Climate simulations using a multi-scale modeling framework (MMF), or “super-parameterization” may offer new insights into the role of convection, air-sea coupling, and equatorial mixed Rossby-gravity waves (e.g. Yanai waves) on the simulation of the Asian monsoon system.

In this study, we compare the monsoon simulation in the Community Climate System Model (CCSM, v3.0), which uses a traditional cumulus parameterization, to super-parameterized coupled and uncoupled versions of CCSM, in which the traditionally parameterized effects of cumulus convection are explicitly simulated with multiple realizations of a cloud resolving model. The atmosphere-only super-parameterized model is referred to as SP-CAM, and the fully coupled super-parameterized model is SP-CCSM. CCSM simulates a very weak monsoon. The monsoon in SP-CAM is more robust, with improved simulation of the eastward- and westward-propagating components, but the variability is too high. SP-CCSM offers the best simulation of the monsoon, including the signature NW-SE tilted rainband structure that arises from the combined eastward- and northward-propagating components of the monsoon.

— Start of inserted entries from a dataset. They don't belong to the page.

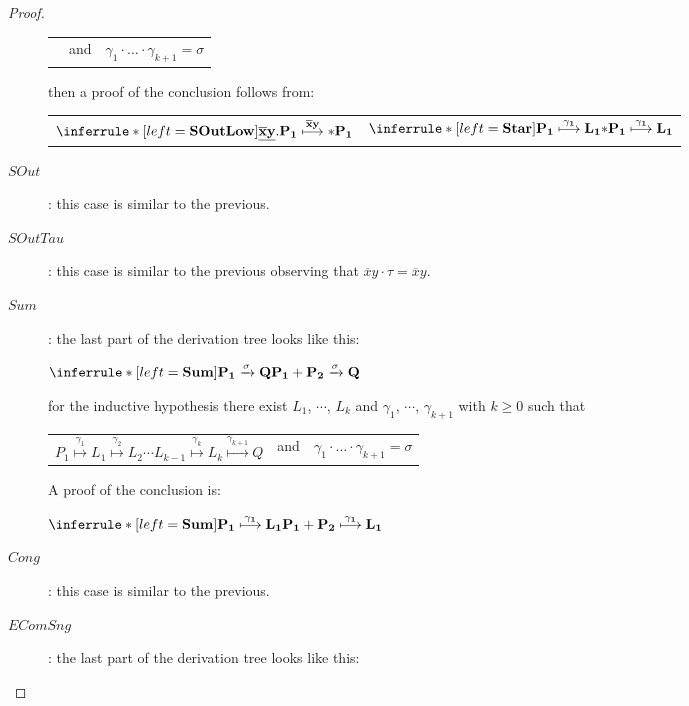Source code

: \begin{proposition}
\begin{proof}
\begin{description}
\begin{center}
\begin{tabular}{lll}
	      &
		and
	      &
		$\gamma_{1} \cdot \ldots \cdot \gamma_{k+1} =  \sigma$
	      \end{tabular}
	    \end{center}
	    then a proof of the conclusion follows from:
	    \begin{center}
	      \begin{tabular}{ll}
		$\inferrule* [left=\bf{SOutLow}]{
 		}{
 		  \underline{\overline{x}y}.P_{1} \stackrel{\overline{x}y}{\longmapsto} *P_{1}
 		}$
	      &
		$\inferrule* [left=\bf{Star}]{
 		  P_{1} \stackrel{\gamma_{1}}{\longmapsto} L_{1}
 		}{
 		  *P_{1} \stackrel{\gamma_{1}}{\longmapsto} L_{1}
 		}$
	      \end{tabular}
	    \end{center}
	  \item[$SOut$]: this case is similar to the previous.
	  \item[$SOutTau$]: this case is similar to the previous observing that $\overline{x}y \cdot \tau = \overline{x}y$.
	  \item[$Sum$]: 
	the last part of the derivation tree looks like this:
	\begin{center}
	  $\inferrule* [left=\bf{Sum}]{
	    P_{1} \xrightarrow{\sigma} Q
	  }{
	    P_{1}+P_{2} \xrightarrow{\sigma} Q
	  }$
	\end{center}
	for the inductive hypothesis there exist $L_{1}$, $\cdots$, $L_{k}$ and $\gamma_{1}$, $\cdots$, $\gamma_{k+1}$ with $k\geq 0$ such that 
	\begin{center}
	  \begin{tabular}{lll}
	    $P_{1} \stackrel{\gamma_{1}}{\longmapsto} L_{1}  \stackrel{\gamma_{2}}{\longmapsto} L_{2} \cdots L_{k-1} \stackrel{\gamma_{k}}{\longmapsto} L_{k} \stackrel{\gamma_{k+1}}{\longmapsto} Q$ 
	  &
	    and
	  &
	    $\gamma_{1} \cdot \ldots \cdot \gamma_{k+1} =  \sigma$  
	  \end{tabular}
	\end{center}
	A proof of the conclusion is:
	\begin{center}
	  $\inferrule* [left=\bf{Sum}]{
	      P_{1} \stackrel{\gamma_{1}}{\longmapsto} L_{1}
	    }{
	      P_{1}+P_{2} \stackrel{\gamma_{1}}{\longmapsto} L_{1}
	    }
	  $
	\end{center}
      \item[$Cong$]: this case is similar to the previous.
      \item[$EComSng$]: 
	the last part of the derivation tree looks like this:
	\begin{center}

\end{center}
\end{description}
\end{proof}
\end{proposition}
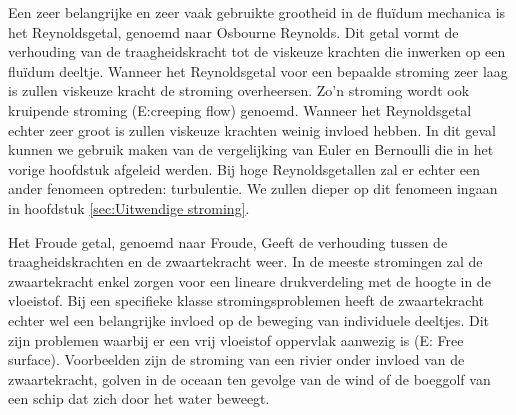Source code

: Een zeer belangrijke en zeer vaak gebruikte grootheid in de flu\"idum mechanica is het Reynoldsgetal, genoemd naar Osbourne Reynolds. Dit getal vormt de verhouding van de traagheidskracht tot de viskeuze krachten die inwerken op een flu\"idum deeltje. Wanneer het Reynoldsgetal voor een bepaalde stroming zeer laag is zullen viskeuze kracht de stroming overheersen. Zo'n stroming wordt ook kruipende stroming (E:creeping flow) genoemd. Wanneer het Reynoldsgetal echter zeer groot is zullen viskeuze krachten weinig invloed hebben. In dit geval kunnen we gebruik maken van de vergelijking van Euler en Bernoulli die in het vorige hoofdstuk afgeleid werden. Bij hoge Reynoldsgetallen zal er echter een ander fenomeen optreden: turbulentie. We zullen dieper op dit fenomeen ingaan in hoofdstuk \ref{sec:Uitwendige stroming}.

Het Froude getal, genoemd naar Froude, Geeft de verhouding tussen de traagheidskrachten en de zwaartekracht weer. In de meeste stromingen zal de zwaartekracht enkel zorgen voor een lineare drukverdeling met de hoogte in de vloeistof. Bij een specifieke klasse stromingsproblemen heeft de zwaartekracht echter wel een belangrijke invloed op de beweging van individuele deeltjes. Dit zijn problemen waarbij er een vrij vloeistof oppervlak aanwezig is (E: Free surface). Voorbeelden zijn de stroming van een rivier onder invloed van de zwaartekracht, golven in de oceaan ten gevolge van de wind of de boeggolf van een schip dat zich door het water beweegt.

	\FloatBarrier

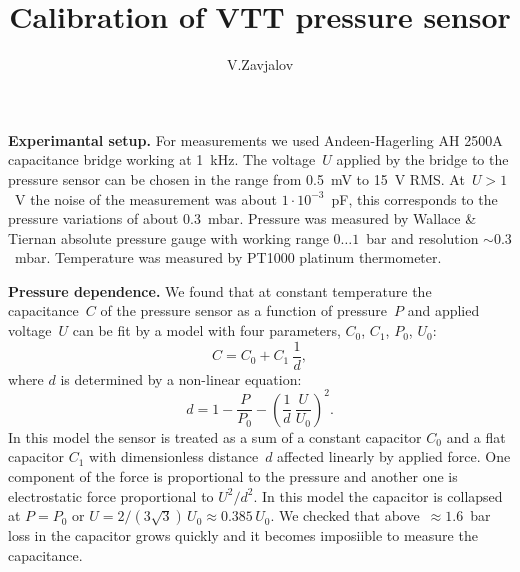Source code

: \documentclass[a4paper]{article}
\title{Calibration of VTT pressure sensor}
\author{V.Zavjalov}
\begin{document}
\maketitle

{\bf Experimantal setup.} For measurements we used Andeen-Hagerling AH
2500A capacitance bridge working at 1~kHz. The voltage~$U$ applied by the
bridge to the pressure sensor can be chosen in the range from 0.5~mV to
15~V RMS. At~$U>1$~V the noise of the measurement was about
$1\cdot10^{-3}$~pF, this corresponds to the pressure variations of about
$0.3$~mbar. Pressure was measured by Wallace \& Tiernan absolute pressure
gauge with working range $0\ldots1$~bar and resolution $\sim 0.3$~mbar.
Temperature was measured by PT1000 platinum thermometer.


{\bf Pressure dependence.} We found that at constant temperature the
capacitance~$C$ of the pressure sensor as a function of pressure~$P$ and
applied voltage~$U$ can be fit by a model with four parameters, $C_0$,
$C_1$, $P_0$, $U_0$:
\begin{equation}\label{eq:mod}
C = C_0 + C_1\ \frac{1}{d},
\end{equation}
where $d$ is determined by a non-linear equation:
\begin{equation}
d = 1 - \frac{P}{P_0} - \left(\frac{1}{d}\ \frac{U}{U_0}\right)^2.
\end{equation}
In this model the sensor is treated as a sum of a constant capacitor
$C_0$ and a flat capacitor $C_1$ with dimensionless distance~$d$ affected
linearly by applied force. One component of the force is proportional to
the pressure and another one is electrostatic force proportional to $U^2/d^2$. In
this model the capacitor is collapsed at $P=P_0$ or
$U=2/(3\sqrt{3})\,U_0\approx 0.385\,U_0$. We checked that above~$\approx 1.6$~bar
loss in the capacitor grows quickly and it becomes imposiible to measure
the capacitance.
\end{document}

We focus on the role of the n=1 equatorial Rossby (ER) and Yanai waves in the northward-propagating component of monsoonal precipitation. Yanai wave activity is highly correlated with northward-propagating monsoon precipitation in observations and SP-CCSM but not in SP-CAM and CCSM, since neither of those models produce a significant peak in the Yanai wave-space region. Furthermore, ER wave activity precedes Yanai wave activity by ½ to ¼ cycle in observations and SP-CCSM, suggesting that ER waves precondition the atmosphere for Yanai wave activity.

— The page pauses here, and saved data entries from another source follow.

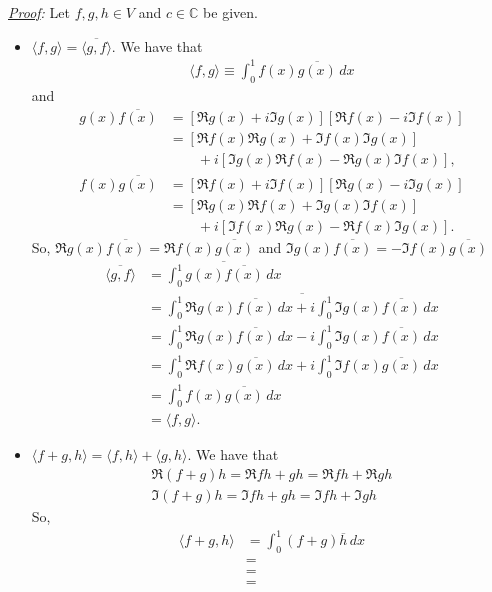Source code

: \documentclass[11pt]{article}
\begin{document}
\begin{enumerate}[(a)]
	
	\noindent \textit{\underline{Proof}:} Let $f,g,h\in V$ and $c\in \mathbb{C}$ be given.
	\begin{itemize}
		\item $\boxed{\langle f,g \rangle = \overline{\langle g,f\rangle}}$. We have that
		\begin{align*}
		\langle f,g \rangle \equiv \int^1_0 f(x)\overline{g(x)}\,dx
		\end{align*}
		and
		\begin{align*}
		g(x)\overline{f(x)} &= \left[\Re{g(x)} + i\Im{g(x)}\right]\left[\Re{f(x)} - i\Im{f(x)}\right]\\
		&= \left[\Re{f(x)}\Re{g(x)} + \Im{f(x)}\Im{g(x)}\right] \\
		&\qquad + i\left[\Im{g(x)}\Re{f(x)} - \Re{g(x)}\Im{f(x)}\right],
		\end{align*}
		\begin{align*}
		f(x)\overline{g(x)} &= \left[\Re{f(x)} + i\Im{f(x)}\right]\left[\Re{g(x)} - i\Im{g(x)}\right]\\
		&= \left[\Re{g(x)}\Re{f(x)} + \Im{g(x)}\Im{f(x)}\right] \\
		&\qquad + i\left[\Im{f(x)}\Re{g(x)} - \Re{f(x)}\Im{g(x)}\right].
		\end{align*}
		So, $\Re{g(x)\overline{f(x)}} = \Re{f(x)\overline{g(x)}}$ and $\Im{g(x)\overline{f(x)}} = -\Im{f(x)\overline{g(x)}}$
		\begin{align*}
		\overline{\langle g,f \rangle} &= \overline{\int^1_0 g(x)\overline{f(x)}\,dx}\\
		&= \overline{\int^1_0 \Re{g(x)\overline{f(x)}}\,dx + i\int^1_0 \Im{g(x)\overline{f(x)}}\,dx}\\
		&= \int^1_0 \Re{g(x)\overline{f(x)}}\,dx - i\int^1_0 \Im{g(x)\overline{f(x)}}\,dx\\
		&= \int^1_0 \Re{f(x)\overline{g(x)}}\,dx + i\int^1_0 \Im{f(x)\overline{g(x)}}\,dx\\
		&= \int^1_0 f(x)\overline{g(x)}\,dx \\
		&= \langle f,g\rangle.
		\end{align*}
		
		
		
		
		
		\item $\boxed{\langle f+g ,h \rangle  = \langle f,h \rangle + \langle g,h\rangle}$. We have that 
		\begin{align*}
		\Re{(f+g)h} = \Re{fh + gh} =\Re{fh} + \Re{gh}\\
		\Im{(f+g)h} = \Im{fh + gh} =\Im{fh} + \Im{gh}
		\end{align*}
		So,
		\begin{align*}
		\langle f+g,h\rangle &= \int^1_0 (f+g)\overline{h}\,dx \\
		&= \\
		&= \\
		&= 
		\end{align*}
		

\end{itemize}
\end{enumerate}
\end{document}
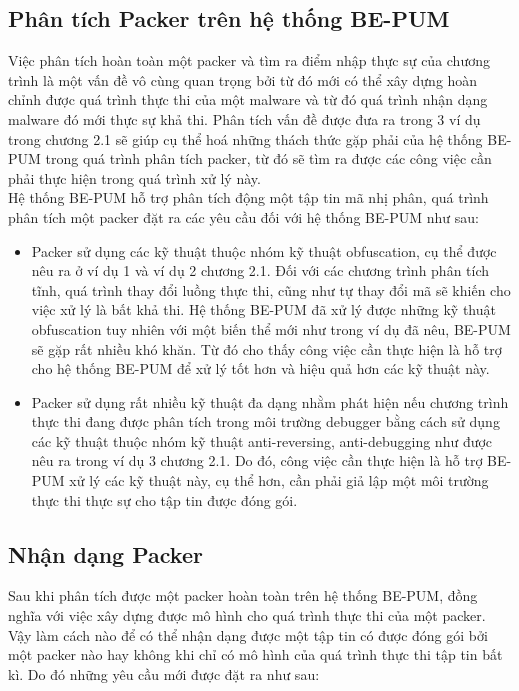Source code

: \subsection {Phân tích Packer trên hệ thống BE-PUM}

\hspace{0.5cm}Việc phân tích hoàn toàn một packer và tìm ra điểm nhập thực sự của chương trình là một vấn đề vô cùng quan trọng bởi từ đó mới có thể xây dựng hoàn chỉnh được quá trình thực thi của một malware và từ đó quá trình nhận dạng malware đó mới thực sự khả thi. Phân tích vấn đề được đưa ra trong 3 ví dụ trong chương 2.1 sẽ giúp cụ thể hoá những thách thức gặp phải của hệ thống BE-PUM trong quá trình phân tích packer, từ đó sẽ tìm ra được các công việc cần phải thực hiện trong quá trình xử lý này.\\

\hspace{0.5cm}Hệ thống BE-PUM hỗ trợ phân tích động một tập tin mã nhị phân, quá trình phân tích một packer đặt ra các yêu cầu đối với hệ thống BE-PUM như sau:

\begin{itemize}
\item{Packer sử dụng các kỹ thuật thuộc nhóm kỹ thuật obfuscation, cụ thể được nêu ra ở ví dụ 1 và ví dụ 2 chương 2.1. Đối với các chương trình phân tích tĩnh, quá trình thay đổi luồng thực thi, cũng như tự thay đổi mã sẽ khiến cho việc xử lý là bất khả thi. Hệ thống BE-PUM đã xử lý được những kỹ thuật obfuscation tuy nhiên với một biến thể mới như trong ví dụ đã nêu, BE-PUM sẽ gặp rất nhiều khó khăn. Từ đó cho thấy công việc cần thực hiện là hỗ trợ cho hệ thống BE-PUM để xử lý tốt hơn và hiệu quả hơn các kỹ thuật này.\\}
\item{Packer sử dụng rất nhiều kỹ thuật đa dạng nhằm phát hiện nếu chương trình thực thi đang được phân tích trong môi trường debugger bằng cách sử dụng các kỹ thuật thuộc nhóm kỹ thuật anti-reversing, anti-debugging như được nêu ra trong ví dụ 3 chương 2.1. Do đó, công việc cần thực hiện là hỗ trợ BE-PUM xử lý các kỹ thuật này, cụ thể hơn, cần phải giả lập một môi trường thực thi thực sự cho tập tin được đóng gói.}
\end{itemize}

\subsection {Nhận dạng Packer}

\hspace{0.5cm}Sau khi phân tích được một packer hoàn toàn trên hệ thống BE-PUM, đồng nghĩa với việc xây dựng được mô hình cho quá trình thực thi của một packer. Vậy làm cách nào để có thể nhận dạng được một tập tin có được đóng gói bởi một packer nào hay không khi chỉ có mô hình của quá trình thực thi tập tin bất kì. Do đó những yêu cầu mới được đặt ra như sau:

Comparison of each model's basic state climate and high-frequency wave activity lead us to conclude that successful simulation of the Asian monsoon depends on a model's ability to simulate a realistic basic state climate, as well as a variety of wave types, especially ER and Yanai waves. Explicitly simulating convection is important for increasing variability, but convection only organizes into modes similar to those seen in nature when the resulting waves propagate through a realistic basic state atmosphere. Another conclusion drawn from this work is the benefit of examining low-frequency (intraseasonal) variability in terms of the interactions of higher-frequency waves.